La complainte des forestiers

Fabien Perrier  • 21 juin 2007 abonné·es

Tandis que la jeune chanson française est souvent engoncée dans un certain nombrilisme ou la description de son quotidien, il est un paysage musical qui semble considérer les menaces planant sur d’autres espaces que le « home sweet home » : l’Amérique du Nord, le Québec en particulier. Certes, dans l’Hexagone, Francis Cabrel faisait pleurer le bon Dieu dès 1994 en contemplant l’état de la belle bleue dans « Assis sur le rebord du monde » ; Mickey 3 D a percé avec « Respire », balade angoissante sur la vie menacée ; et des collectifs, comme la compilation OGM Planète en danger (avec Renaud, Sinsemilia, Manu Chao, etc.), ont rassemblé quelques morceaux où l’engagement environnemental et la question sociale se rejoignent. Mais, dans l’ensemble, les fréquences hertziennes ne diffusent pas de grandes chansons engagées reprises en choeur dans les salles de concert, ni de critiques acerbes du fonctionnement de la société et de ses retombées pour la planète.

Pour les grands bols d’air et les remises en question, il faut donc plutôt aller balader ses oreilles dans le Grand Nord. De Mes Aïeux et Karkwa aux Cowboys fringants ­ trois groupes montréalais ­ en passant par le Louisianais Zachary Richard, le Québécois Richard Desjardins ou encore les cosmopolites Dobacaracol, la francophonie nord-américaine a vraisemblablement repris le flambeau du protest song et mêle, en musique, les causes environnementale, sociale et linguistique.

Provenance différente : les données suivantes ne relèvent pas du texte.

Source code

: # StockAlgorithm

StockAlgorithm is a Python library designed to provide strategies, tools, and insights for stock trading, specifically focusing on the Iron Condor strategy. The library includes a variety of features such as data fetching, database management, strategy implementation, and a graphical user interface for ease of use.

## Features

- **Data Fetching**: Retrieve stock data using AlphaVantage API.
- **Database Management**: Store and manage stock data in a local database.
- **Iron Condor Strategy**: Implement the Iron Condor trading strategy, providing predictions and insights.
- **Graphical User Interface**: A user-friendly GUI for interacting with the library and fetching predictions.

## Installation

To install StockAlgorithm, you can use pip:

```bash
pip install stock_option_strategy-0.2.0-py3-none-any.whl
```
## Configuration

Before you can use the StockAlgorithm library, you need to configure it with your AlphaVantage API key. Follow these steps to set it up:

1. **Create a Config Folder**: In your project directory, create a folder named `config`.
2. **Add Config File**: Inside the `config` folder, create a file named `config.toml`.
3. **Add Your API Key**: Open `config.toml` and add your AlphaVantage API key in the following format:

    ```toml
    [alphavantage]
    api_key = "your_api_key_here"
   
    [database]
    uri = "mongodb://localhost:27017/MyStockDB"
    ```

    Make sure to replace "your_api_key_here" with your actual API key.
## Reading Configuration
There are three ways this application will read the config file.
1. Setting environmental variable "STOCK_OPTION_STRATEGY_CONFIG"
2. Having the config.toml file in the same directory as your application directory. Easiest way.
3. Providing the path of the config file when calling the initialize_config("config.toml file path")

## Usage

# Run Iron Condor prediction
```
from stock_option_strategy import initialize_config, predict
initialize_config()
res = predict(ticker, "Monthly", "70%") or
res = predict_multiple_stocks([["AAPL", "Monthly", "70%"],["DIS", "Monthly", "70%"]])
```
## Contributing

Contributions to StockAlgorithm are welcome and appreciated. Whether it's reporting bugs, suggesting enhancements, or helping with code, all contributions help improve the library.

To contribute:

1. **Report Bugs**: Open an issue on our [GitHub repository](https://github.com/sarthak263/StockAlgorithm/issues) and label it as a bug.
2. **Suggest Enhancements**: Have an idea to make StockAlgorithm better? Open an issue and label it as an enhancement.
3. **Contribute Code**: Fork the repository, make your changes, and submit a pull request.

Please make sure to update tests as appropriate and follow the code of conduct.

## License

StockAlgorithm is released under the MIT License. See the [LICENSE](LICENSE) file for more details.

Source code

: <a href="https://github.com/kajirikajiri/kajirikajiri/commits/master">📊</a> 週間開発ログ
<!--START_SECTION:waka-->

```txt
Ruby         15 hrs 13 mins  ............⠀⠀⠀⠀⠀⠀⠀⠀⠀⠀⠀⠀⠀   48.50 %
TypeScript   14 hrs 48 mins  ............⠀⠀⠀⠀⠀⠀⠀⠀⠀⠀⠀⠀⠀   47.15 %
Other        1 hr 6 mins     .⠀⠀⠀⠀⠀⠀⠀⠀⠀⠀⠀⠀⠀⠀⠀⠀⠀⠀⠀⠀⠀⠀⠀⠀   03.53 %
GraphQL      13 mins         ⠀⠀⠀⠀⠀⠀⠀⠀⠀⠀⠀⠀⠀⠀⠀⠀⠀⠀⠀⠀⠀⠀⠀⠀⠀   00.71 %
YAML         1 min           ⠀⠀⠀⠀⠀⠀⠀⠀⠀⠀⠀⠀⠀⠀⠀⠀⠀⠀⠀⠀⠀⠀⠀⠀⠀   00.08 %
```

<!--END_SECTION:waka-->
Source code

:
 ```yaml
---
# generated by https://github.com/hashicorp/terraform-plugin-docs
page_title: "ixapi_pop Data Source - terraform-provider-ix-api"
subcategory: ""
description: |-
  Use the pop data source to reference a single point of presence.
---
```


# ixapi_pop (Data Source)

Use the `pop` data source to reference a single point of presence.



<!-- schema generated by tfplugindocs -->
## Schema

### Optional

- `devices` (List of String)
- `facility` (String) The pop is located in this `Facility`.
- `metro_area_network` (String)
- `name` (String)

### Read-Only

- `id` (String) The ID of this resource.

Avec « Plus rien », les Cowboys fringants font danser les foules en décrivant les dernières heures du « dernier humain de la terre » . Dans « Lettre à Lévesque », ils prônent « un pays/qui ferait un compromis/entre les mots écologie/justice et économie » . Avec Lumière dans le noir, l’Américain francophone Zachary Richard a composé un opus baigné par la question de la nature et de sa gestion problématique par l’homme. Il dénonce les manquements du gouvernement en brossant un tableau sévère de l’après-Katrina (« la Promesse cassée »), et renvoie à l’histoire et à l’inconscience des hommes en narrant le tragique destin de « l’Île dernière », station balnéaire prisée au XIXe siècle, ravagée par un ouragan qui a balayé toutes les vies humaines. Quant à Edgar Bori, il s’indigne, dans « Chevaux sans musique », que l’ « on tourne dans une époque à vide », et s’inquiète du sort réservé « aux humains de la planète » dans « Ce sont ».

« Tous les chanteurs québécois ont un avis sur ce qui se passe en matière d’environnement parce qu’ils sont proches des États-Unis, et qu’ils ont besoin de se démarquer de leur politique . Ils défendent l’environnement comme ils défendent leur langue », explique Annie Benoid. Directrice de la maison de disques indépendante L’Autre Distribution, elle connaît bien la musique canadienne et sait que résistance, dénonciation et protestation sont des caractéristiques constantes chez ces artistes. Maurice Segall, directeur artistique depuis dix ans des Déferlantes francophones, festival qui fait connaître les chanteurs canadiens en France, ajoute : « Les Québécois n’ont pas le même rapport à la nature que les Français, qui vivent majoritairement dans les villes. » Le chanteur Richard Desjardins et Stéphane Archambault, parolier de Mes Aïeux, traduisent ce sentiment d’appartenance très ancré : « On a tous un grand-père ou un arrière grand-père qui était forestier, nous avons une connaissance intime de la forêt. »

Que l’artiste ait un rôle social à jouer, au quotidien comme en chanson, s’est imposé à nombre d’entre eux. À tel point que Richard Desjardins a mis un temps sa carrière entre parenthèses pour se consacrer à la lutte contre la déforestation en cours au Canada. Les Cowboys fringants ont créé une fondation pour la préservation du territoire. Mes Aïeux préparent une tournée avec Greenpeace. Les Dobacaracol s’activent avec l’association Eau Secours. Zachary Richard a créé la Fondation SOS musiciens, etc.

L’art de la chanson parvient-il à s’épanouir dans des décors de catastrophes climatiques ou de pollution ? Rock, folk, pop ou country, c’est presque une surprise, les albums de ces artistes engagés restent empreints d’une véritable fraîcheur, et même de brio. Il n’est que de constater leurs succès musicaux, le message passe.